One part of the entries below is wanted: the lines from the one containing "2 - Finding the best hospital in a state" through the one containing "outcome name. The". Write those out exactly and nothing else.

*** Opening of INPUT MATERIAL ***

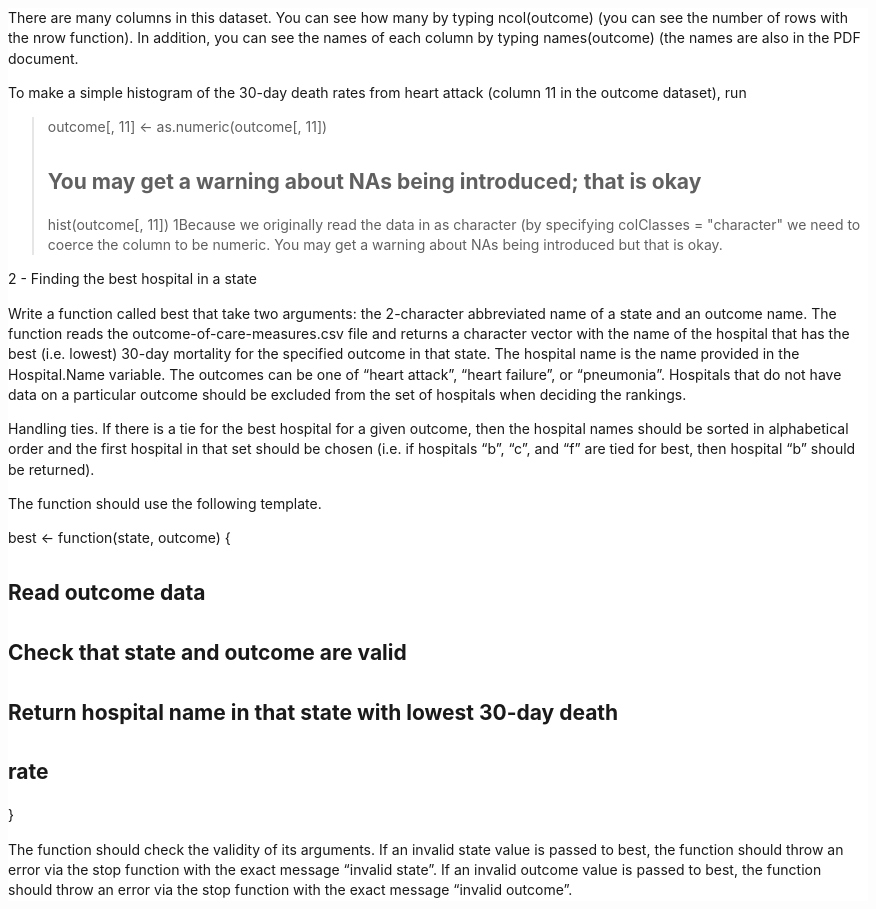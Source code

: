 There are many columns in this dataset. You can see how many by typing ncol(outcome) (you can see
the number of rows with the nrow function). In addition, you can see the names of each column by typing
names(outcome) (the names are also in the PDF document.

To make a simple histogram of the 30-day death rates from heart attack (column 11 in the outcome dataset),
run

> outcome[, 11] <- as.numeric(outcome[, 11])
> ## You may get a warning about NAs being introduced; that is okay
> hist(outcome[, 11])
1Because we originally read the data in as character (by specifying colClasses = "character" we need to
coerce the column to be numeric. You may get a warning about NAs being introduced but that is okay.

2 - Finding the best hospital in a state

Write a function called best that take two arguments: the 2-character abbreviated name of a state and an
outcome name. The function reads the outcome-of-care-measures.csv file and returns a character vector
with the name of the hospital that has the best (i.e. lowest) 30-day mortality for the specified outcome
in that state. The hospital name is the name provided in the Hospital.Name variable. The outcomes can
be one of “heart attack”, “heart failure”, or “pneumonia”. Hospitals that do not have data on a particular
outcome should be excluded from the set of hospitals when deciding the rankings.

Handling ties. If there is a tie for the best hospital for a given outcome, then the hospital names should
be sorted in alphabetical order and the first hospital in that set should be chosen (i.e. if hospitals “b”, “c”,
and “f” are tied for best, then hospital “b” should be returned).

The function should use the following template.

best <- function(state, outcome) {
## Read outcome data
## Check that state and outcome are valid
## Return hospital name in that state with lowest 30-day death
## rate
}

The function should check the validity of its arguments. If an invalid state value is passed to best, the
function should throw an error via the stop function with the exact message “invalid state”. If an invalid
outcome value is passed to best, the function should throw an error via the stop function with the exact
message “invalid outcome”.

*** Close of INPUT MATERIAL ***

SOLUTION TO THIS EXERCISE:
2 - Finding the best hospital in a state

Write a function called best that take two arguments: the 2-character abbreviated name of a state and an
outcome name. The function reads the outcome-of-care-measures.csv file and returns a character vector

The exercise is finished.